I've heard vague references to this kind of technology for several years, but I had no idea that a proven design existed. This looks like it is worthy project.
At one time wind turbines were scoffed as being impractical, but there are thousands of them all over the place, and they are putting a lot of power into the grid.
I hope someone gets behind this one and soon...
I rather doubt it.
It works. The Hawaii Energy Lab on the Big Island did it, though I think the program is dormant now. Mondo pipes about 10' in diameter, routed way the hell down to very deep water.
Read the link. Plant cost would be less than that for coal or nuclear. The kinetic energy of ocean currents is free.
That's the problem--projects like Hoover Dam are nearly impossible to initiate these days. You've got environmental red tape (and environazis), NIMBY-ism, etc.

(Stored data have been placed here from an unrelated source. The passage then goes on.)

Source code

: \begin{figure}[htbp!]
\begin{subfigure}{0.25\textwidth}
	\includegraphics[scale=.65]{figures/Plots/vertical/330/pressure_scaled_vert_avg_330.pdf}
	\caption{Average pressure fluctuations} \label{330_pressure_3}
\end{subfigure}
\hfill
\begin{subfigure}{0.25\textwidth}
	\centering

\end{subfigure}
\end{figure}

Heck, we can't even build new oil refineries to meet demand.
http://money.cnn.com/2006/04/24/news/newsmakers/gates_ethanol/index.htm
"The investment vehicle for the world's richest man, Cascade Investment, has acquired a 25.5 percent stake in Pacific Ethanol, a Fresno, Calif., based outfit that distributes ethanol throughout California, Nevada, Arizona and Oregon."
You heard it here first ;)
Got to get to my stock broker.
They are putting unreliable power into the grid which must still be backed up with expensive power plants to cover the times when the wind doesn't blow. Windfarms are another feelgood environmentally correct (unless Teddy Kennedy can see them from his front porch) form of energy. They might actually contribute if they can find more efficient batteries to store excess energy.
Your speculation on downstream climate effects is not informed by the math. It would take sapping hundreds of gigawatts of power to even begin to make a climate effect. In any event, Iceland and the British Isles don't vote in USA elections.
Read the link, the plant is submarine.
This could be done. How many joules, ergs, Btus, kWhr do you need, and which $ trillion lottery did you win?
Bobby Kennedy Jr. doesn't even want an above-water wind farm near his Nantucket Mansion: http://www.capewind.org
Nope---that's a different process. Called OTEC (Ocean Thermal Energy Conversion). This "Gulf Stream" is essentially to put large "windmill" style structures into the moving current, and is actually more practical than OTEC.
So you are not going to take any positive action, like writing your congressman, because the environmentalists might object?
Source for that estimate? Not saying you are wrong, but I'd like to read the actual report. And given the inefficency of a lot of power conversion schemes, you may be up to gigawatts consumed before you are in the range of megawatts produced to be on par with a conventional power plant.